But something goes wrong.

Paige fell through the cracks within society, dropping into the hidden (and scary) world masked from middle-class view; namely a life controlled by Aaron Corval, a drug dealer and criminal. It appears Paige’s life derailed after leaving home for Lanford College, but when the reader is in the hands of Harlan Coben, little can be taken at face value.

The action commences on page one, when Simon traces his daughter Paige begging in New York’s Central Park. What starts as a plea for his daughter’s return turns ugly when Simon confronts Corval. A fracas ensues and is caught on camera-phone. When released online, ‘the court of public opinion’ starts to comment on the footage, and Simon becomes a figure of notoriety.  The Greene’s family life becomes affected, including a call from their daughter Anya’s private school Abernathy Academy who are trying to distance themselves from the infamy of Anya’s father. However, things turn sinister when Paige’s boyfriend, the drug dealer and criminal Aaron Corval, is found dead in the scruffy Bronx apartment they shared. Police scrutiny and suspicion falls upon Simon, as well as his missing daughter, Paige Greene.

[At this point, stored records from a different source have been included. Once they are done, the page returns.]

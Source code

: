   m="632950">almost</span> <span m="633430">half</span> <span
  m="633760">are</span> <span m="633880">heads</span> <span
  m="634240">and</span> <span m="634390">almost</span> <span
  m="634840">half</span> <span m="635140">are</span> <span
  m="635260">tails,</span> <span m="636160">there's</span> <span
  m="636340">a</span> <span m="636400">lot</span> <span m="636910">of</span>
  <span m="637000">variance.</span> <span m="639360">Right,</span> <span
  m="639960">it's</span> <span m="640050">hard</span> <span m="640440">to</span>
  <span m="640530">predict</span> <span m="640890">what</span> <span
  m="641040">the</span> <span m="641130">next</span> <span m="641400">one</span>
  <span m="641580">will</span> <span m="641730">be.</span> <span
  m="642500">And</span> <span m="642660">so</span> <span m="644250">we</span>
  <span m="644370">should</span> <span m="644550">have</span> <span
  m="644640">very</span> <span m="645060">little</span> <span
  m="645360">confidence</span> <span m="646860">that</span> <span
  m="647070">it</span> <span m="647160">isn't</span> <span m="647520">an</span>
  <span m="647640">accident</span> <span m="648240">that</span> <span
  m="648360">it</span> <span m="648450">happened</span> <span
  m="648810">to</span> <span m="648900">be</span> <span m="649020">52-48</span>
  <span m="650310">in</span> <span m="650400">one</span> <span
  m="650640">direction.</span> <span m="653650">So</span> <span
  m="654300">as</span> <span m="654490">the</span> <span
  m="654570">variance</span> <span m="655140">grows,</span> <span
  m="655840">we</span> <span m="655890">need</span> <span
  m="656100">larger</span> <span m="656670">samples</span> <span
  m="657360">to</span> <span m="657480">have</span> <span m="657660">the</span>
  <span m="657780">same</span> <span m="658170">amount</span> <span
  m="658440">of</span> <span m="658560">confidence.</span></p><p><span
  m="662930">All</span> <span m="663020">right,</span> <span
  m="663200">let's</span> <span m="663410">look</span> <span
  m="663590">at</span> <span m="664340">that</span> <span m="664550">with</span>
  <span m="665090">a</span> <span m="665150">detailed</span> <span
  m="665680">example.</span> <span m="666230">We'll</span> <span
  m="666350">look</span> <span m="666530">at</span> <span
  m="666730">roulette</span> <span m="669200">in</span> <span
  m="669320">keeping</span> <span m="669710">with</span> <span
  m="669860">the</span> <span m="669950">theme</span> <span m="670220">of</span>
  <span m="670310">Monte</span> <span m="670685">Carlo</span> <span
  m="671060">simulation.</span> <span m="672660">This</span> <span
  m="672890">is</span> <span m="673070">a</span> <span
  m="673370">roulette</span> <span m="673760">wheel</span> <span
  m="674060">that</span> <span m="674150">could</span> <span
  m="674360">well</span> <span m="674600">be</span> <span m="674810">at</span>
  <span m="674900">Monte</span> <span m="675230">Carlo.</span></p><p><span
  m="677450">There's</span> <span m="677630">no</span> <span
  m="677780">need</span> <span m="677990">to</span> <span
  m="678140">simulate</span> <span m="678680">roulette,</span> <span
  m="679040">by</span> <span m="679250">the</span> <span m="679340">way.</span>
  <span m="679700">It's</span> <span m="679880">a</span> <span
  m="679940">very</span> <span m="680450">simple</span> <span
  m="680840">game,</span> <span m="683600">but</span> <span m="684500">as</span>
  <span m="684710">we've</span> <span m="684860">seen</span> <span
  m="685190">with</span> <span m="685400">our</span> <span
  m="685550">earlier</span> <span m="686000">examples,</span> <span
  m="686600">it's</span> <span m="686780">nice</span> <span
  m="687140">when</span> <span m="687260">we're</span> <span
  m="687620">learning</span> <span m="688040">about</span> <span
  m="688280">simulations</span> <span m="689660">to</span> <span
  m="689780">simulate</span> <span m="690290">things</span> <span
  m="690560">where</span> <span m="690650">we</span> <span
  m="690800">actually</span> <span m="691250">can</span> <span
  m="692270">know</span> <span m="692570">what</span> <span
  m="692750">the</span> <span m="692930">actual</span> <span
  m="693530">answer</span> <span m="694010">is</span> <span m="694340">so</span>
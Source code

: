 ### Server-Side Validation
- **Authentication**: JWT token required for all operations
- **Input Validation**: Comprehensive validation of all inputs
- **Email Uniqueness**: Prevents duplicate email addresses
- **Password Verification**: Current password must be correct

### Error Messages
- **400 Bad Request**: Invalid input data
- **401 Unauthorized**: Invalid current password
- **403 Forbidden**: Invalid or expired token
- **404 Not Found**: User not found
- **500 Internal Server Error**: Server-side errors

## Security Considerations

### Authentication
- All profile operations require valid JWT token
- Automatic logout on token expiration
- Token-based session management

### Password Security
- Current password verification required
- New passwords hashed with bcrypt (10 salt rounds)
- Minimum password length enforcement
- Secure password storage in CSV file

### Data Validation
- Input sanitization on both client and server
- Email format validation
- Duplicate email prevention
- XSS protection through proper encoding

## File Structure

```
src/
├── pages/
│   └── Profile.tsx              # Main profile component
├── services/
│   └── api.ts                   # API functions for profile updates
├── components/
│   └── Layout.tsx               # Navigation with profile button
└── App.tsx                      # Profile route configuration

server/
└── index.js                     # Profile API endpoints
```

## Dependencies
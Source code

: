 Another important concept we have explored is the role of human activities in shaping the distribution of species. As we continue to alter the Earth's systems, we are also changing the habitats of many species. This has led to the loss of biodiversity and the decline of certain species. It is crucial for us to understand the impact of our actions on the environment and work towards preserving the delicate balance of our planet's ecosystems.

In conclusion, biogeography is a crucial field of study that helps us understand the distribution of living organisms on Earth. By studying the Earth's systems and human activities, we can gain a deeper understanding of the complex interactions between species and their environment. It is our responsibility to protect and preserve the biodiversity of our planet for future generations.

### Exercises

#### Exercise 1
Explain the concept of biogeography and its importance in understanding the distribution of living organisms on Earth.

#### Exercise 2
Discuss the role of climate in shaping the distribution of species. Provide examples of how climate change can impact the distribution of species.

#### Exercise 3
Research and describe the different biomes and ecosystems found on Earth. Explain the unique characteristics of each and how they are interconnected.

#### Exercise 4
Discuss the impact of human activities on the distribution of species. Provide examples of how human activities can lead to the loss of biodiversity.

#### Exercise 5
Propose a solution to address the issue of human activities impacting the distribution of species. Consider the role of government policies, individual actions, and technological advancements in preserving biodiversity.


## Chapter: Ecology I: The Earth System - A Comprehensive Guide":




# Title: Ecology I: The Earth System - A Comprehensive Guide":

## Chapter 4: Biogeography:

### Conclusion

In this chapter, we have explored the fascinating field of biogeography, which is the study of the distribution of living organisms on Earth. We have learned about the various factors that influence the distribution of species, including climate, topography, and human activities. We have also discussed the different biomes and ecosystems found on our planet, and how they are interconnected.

Coben’s ability to work with a large cast of characters is on display to great effect in Run Away. We have quite an array of major players, as well as secondary characters, and some obscured by shadow. They are all delineated vividly for the reader, and without massive descriptions, rather with narrative brush strokes, with concise flourishes that make them stand bolt-upright on the page. Perhaps, none so vivid as the Chicago PI, Elana Ramirez of VMB Investigations. Ramirez is working for a man named Sebastian Thorpe III, who has engaged the Chicago PI’s services in order to track his 24-year-old son Henry, who like Paige, is also missing.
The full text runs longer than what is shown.